Post date: Jan 04, 2021 2:54:55 PM
Comment créer un fichier nexus à partir de radseq data?
Skyline a l'air d'etre un bon modele pour calculer TMRCA - https://taming-the-beast.org/tutorials/Skyline-plots/
Que retenir de la dernière réunion avec Zach? Je ne m'en souviens pas!

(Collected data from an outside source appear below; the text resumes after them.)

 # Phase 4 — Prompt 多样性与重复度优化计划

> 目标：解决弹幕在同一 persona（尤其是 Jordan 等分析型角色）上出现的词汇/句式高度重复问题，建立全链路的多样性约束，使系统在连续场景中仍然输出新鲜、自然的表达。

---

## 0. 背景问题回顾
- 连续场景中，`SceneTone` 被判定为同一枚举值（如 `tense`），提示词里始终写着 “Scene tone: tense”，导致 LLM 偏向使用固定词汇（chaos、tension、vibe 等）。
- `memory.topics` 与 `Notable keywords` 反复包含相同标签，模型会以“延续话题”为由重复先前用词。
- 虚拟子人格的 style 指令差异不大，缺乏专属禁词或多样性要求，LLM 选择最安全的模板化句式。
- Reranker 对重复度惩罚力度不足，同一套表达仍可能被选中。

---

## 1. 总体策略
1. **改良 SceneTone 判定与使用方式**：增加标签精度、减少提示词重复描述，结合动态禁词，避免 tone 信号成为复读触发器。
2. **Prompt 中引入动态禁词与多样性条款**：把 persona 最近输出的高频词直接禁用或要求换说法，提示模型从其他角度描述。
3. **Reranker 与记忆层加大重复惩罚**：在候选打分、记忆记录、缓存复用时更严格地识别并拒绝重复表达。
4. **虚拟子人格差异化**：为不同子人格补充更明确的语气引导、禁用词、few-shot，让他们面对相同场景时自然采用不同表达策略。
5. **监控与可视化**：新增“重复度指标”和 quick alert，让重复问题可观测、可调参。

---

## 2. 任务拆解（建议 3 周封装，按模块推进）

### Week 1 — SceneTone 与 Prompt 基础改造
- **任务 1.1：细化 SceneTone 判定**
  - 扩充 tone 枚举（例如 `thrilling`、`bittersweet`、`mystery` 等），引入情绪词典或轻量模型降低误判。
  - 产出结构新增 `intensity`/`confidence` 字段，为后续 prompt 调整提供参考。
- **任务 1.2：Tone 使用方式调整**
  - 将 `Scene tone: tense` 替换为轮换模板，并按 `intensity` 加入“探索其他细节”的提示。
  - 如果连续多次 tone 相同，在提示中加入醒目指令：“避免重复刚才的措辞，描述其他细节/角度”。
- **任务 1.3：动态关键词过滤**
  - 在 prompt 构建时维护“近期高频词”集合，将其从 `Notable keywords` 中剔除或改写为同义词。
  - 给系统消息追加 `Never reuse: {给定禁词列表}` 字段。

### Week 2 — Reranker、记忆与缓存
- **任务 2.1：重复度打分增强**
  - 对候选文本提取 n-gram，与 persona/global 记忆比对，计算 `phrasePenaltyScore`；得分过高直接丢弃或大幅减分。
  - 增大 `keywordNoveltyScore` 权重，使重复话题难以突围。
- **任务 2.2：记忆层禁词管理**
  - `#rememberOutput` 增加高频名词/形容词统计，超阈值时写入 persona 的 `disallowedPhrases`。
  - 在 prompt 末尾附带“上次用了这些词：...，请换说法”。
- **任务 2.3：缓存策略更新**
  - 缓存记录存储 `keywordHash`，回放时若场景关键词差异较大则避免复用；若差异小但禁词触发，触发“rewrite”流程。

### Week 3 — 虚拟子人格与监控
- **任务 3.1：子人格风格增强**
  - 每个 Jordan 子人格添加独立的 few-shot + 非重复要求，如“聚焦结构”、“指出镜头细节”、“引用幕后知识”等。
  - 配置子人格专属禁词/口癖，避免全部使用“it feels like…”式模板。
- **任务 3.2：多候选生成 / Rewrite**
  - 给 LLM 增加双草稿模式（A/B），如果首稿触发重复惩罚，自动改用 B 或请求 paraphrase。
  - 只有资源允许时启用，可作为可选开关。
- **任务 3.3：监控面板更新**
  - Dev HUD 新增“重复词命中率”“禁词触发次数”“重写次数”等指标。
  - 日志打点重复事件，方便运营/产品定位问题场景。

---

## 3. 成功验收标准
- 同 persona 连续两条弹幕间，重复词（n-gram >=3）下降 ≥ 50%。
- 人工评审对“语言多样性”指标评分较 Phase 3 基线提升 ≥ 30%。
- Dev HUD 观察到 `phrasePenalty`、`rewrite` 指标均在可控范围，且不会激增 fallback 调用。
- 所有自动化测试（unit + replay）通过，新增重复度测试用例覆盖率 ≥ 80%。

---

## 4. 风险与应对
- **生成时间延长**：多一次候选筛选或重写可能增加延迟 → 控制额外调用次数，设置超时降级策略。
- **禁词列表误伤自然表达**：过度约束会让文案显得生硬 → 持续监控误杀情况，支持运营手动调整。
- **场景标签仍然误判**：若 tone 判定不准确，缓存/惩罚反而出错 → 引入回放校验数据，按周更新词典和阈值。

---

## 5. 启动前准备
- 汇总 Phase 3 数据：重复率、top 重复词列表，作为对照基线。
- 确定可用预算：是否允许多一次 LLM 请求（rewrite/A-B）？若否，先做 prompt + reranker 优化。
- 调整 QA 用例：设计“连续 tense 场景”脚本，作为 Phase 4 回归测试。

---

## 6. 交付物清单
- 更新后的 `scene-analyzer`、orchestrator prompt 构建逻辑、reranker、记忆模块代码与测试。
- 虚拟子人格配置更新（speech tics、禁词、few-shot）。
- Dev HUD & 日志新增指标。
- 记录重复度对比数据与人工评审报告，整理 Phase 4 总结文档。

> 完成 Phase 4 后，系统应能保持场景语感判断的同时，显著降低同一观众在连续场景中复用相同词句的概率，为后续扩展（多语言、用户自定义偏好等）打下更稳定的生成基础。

From vcf to nexus with radseq
https://support.bioconductor.org/p/87122/
Step 1 - convert vcf to nexus
I used the code available here on Python:
https://www.google.com/url?sa=t&rct=j&q=&esrc=s&source=web&cd=&cad=rja&uact=8&ved=2ahUKEwiRstiYxILuAhWio1kKHeDPCC4QFjAAegQIAxAC&url=https%3A%2F%2Fgithub.com%2Fedgardomortiz%2Fvcf2phylip&usg=AOvVaw0m3BixvdFD_Ae9804f_f4E
Import vcf file from cluster:
(base) ipsec-172-16-84-37:~ rozenn$ scp u6028866@kingspeak.chpc.utah.edu:/uufs/chpc.utah.edu/common/home/u6028866/Pando/variants/pando_only_variants/filter_hets_80/pando_80_stringent_filter.vcf /Volumes/Data/Dropbox\ \(GaTech\)/Thesis/Fall2020/4.PandoProject/Analyses/1-vcf2nex/pando_8826.vcf
Add the header to the vcf file
1 - extract the header
2 - add the header to the file
(base) ipsec-172-16-84-37:1-vcf2nex rozenn$ ls
LICENSE README.md pando_8826.vcf vcf2phylip.py
(base) ipsec-172-16-84-37:1-vcf2nex rozenn$ python vcf2phylip.py -i ../2-addHeader2vcf/merged_8826.vcf -b -p
Converting file '../2-addHeader2vcf/merged_8826.vcf':
Number of samples in VCF: 109
Total of genotypes processed: 8826
Genotypes excluded because they exceeded the amount of missing data allowed: 0
Genotypes that passed missing data filter but were excluded for being MNPs: 0
SNPs that passed the filters: 8826
Biallelic SNPs selected for binary NEXUS: 8826
Sample 1 of 109, 'potr-017-S', added to the binary matrix.
Sample 2 of 109, 'potr-025-B', added to the binary matrix.
.
.
.
Sample 109 of 109, 'potr-277-S', added to the binary matrix.
Done!
This gives a .nexus file with 0, 1 and 2. 0 is the reference homozygote genotype, 1 is hets and2 is the alt homs. However, we do not know which is the ref allele, we should only see 0s and 1s. I convert all 2s to 1s.
I did this on Excel. I opened the .nexus file. I selected the potr + genotype line, then separated them with the "text to column" option in "Data". I then replaced all 2's by 0's and saved the file. The format was kept the same.